- Battle of Baroua: Part of Boko Haram insurgency
| Date | August 24, 2021 |
| Location | Baroua, Diffa Region, Niger |
| Result | Nigerien victory |

Belligerents
- Niger MNJTF: Boko Haram

Commanders and leaders
- Abdul Khalifah Ibrahim: Unknown

Units involved
- Sector 4 Diffa: Unknown

Casualties and losses
- 16 killed 9 injured: 43–50 killed

= Battle of Baroua =

On August 24, 2021, clashes broke out between Boko Haram fighters and Nigerien forces in the town of Baroua, Diffa Region, Niger. The battle was instigated after a contingent of ISWAP fighters assaulted a Nigerien position, but were defeated. The clash was part of a larger conflict between Boko Haram remnants and ISWAP in Diffa Region that had begun after the death of Abubakar Shekau.

== Background ==
After the violent split between ISWAP and Boko Haram (which renamed to JAS) at the battle of Sambisa Forest in May that led to the death of Boko Haram leader Abubakar Shekau, civilians living in Boko Haram-controlled areas in Niger began defecting to Nigerien government-controlled areas while ISWAP attempted to consolidate areas held by the remains of Boko Haram. The Sambisa forest in northeastern Nigeria, Boko Haram's main base, fell under ISWAP control during the battle, and many Boko Haram fighters relocated to the Lake Chad island of Baroua.

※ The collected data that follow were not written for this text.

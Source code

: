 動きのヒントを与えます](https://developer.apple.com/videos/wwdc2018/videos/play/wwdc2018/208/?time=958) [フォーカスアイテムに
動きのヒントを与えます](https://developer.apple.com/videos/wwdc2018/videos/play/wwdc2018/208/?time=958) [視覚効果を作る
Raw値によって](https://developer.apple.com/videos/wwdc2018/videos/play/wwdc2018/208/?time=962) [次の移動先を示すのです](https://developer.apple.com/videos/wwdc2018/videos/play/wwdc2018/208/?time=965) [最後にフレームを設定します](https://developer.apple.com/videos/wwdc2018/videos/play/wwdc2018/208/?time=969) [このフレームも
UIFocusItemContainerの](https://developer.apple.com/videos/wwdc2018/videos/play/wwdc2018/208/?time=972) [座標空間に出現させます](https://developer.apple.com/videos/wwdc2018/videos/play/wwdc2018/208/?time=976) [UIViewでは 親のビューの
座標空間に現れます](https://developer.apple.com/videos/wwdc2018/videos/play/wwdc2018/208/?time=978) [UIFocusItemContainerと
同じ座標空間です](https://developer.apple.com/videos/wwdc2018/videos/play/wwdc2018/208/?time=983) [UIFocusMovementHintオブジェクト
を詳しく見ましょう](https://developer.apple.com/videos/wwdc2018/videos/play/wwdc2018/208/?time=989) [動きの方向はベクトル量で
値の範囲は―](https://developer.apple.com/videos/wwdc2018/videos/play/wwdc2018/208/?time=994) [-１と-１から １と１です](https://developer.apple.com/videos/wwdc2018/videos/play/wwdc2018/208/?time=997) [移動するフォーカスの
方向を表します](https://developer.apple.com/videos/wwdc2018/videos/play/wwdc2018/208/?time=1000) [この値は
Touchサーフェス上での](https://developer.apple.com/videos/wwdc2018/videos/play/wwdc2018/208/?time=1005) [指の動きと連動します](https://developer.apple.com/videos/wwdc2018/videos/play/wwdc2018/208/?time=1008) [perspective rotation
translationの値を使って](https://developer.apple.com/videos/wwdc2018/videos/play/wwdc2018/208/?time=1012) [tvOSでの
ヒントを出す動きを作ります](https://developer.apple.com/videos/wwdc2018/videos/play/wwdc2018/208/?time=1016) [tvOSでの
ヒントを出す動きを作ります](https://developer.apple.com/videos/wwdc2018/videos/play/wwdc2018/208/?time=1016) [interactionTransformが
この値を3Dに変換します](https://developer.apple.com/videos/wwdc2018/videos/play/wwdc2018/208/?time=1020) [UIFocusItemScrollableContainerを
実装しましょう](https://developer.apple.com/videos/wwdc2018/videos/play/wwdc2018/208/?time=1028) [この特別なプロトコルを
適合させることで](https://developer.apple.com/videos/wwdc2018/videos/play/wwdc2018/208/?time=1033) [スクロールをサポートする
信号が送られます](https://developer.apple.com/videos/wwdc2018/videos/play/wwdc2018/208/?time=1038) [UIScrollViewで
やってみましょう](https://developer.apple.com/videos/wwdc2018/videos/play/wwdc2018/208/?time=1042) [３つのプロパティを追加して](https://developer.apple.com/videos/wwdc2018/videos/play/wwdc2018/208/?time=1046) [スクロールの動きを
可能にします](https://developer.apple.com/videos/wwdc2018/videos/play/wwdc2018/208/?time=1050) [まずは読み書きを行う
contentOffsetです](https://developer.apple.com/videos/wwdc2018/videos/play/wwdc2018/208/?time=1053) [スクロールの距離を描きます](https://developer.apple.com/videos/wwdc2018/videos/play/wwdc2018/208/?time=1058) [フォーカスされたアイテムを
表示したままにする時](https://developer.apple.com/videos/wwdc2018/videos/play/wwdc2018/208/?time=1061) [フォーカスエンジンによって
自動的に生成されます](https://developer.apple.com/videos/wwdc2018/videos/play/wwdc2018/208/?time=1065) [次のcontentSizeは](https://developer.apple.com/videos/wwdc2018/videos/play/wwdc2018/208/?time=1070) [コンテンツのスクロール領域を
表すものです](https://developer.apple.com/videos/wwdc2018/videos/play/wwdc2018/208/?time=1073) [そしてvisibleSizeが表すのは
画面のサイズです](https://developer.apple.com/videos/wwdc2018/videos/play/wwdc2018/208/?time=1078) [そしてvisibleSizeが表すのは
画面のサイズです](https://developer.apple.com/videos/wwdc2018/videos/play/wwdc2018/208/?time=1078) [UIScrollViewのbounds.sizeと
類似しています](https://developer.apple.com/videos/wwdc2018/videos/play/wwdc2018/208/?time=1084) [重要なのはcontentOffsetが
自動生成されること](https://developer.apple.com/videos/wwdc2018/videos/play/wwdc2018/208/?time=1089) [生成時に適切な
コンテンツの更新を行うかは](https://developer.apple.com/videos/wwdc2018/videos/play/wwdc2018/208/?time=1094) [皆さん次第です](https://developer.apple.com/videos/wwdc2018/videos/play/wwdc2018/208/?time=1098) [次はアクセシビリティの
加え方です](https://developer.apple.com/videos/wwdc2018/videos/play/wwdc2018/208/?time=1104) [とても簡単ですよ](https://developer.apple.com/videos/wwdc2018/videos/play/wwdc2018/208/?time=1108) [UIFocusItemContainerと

ISWAP fighters blocked access to Baroua, sparking further clashes between the two groups in July and August 2021.

In June 2021, 6,000 people returned to Baroua as part of a Nigerien government program to return refugees displaced by Boko Haram attacks in 2015. At the time of the battle, the Nigerien government stated nineteen villages including Baroua were under increased protection by the MNJTF.

== Battle ==
Nigerien defense minister Alkassoum Indatou stated that a contingent of Boko Haram fighters attacked the MNJTF base in Baroua, which was being defended by the Sector 4 Diffa group led by Major General Abdul Khalifah Ibrahim. Local pro-government Facebook groups reported that the Nigerien forces repelled the attack, which was confirmed by the Nigerien government and the MNJTF. The MNJTF reported that at least forty-three Boko Haram fighters were killed, a commander was captured, and a large quantity of weapons and ammo were seized. Indatou stated that around fifty jihadists were killed or injured. Sixteen Nigerien soldiers were killed in the attack and nine others were injured.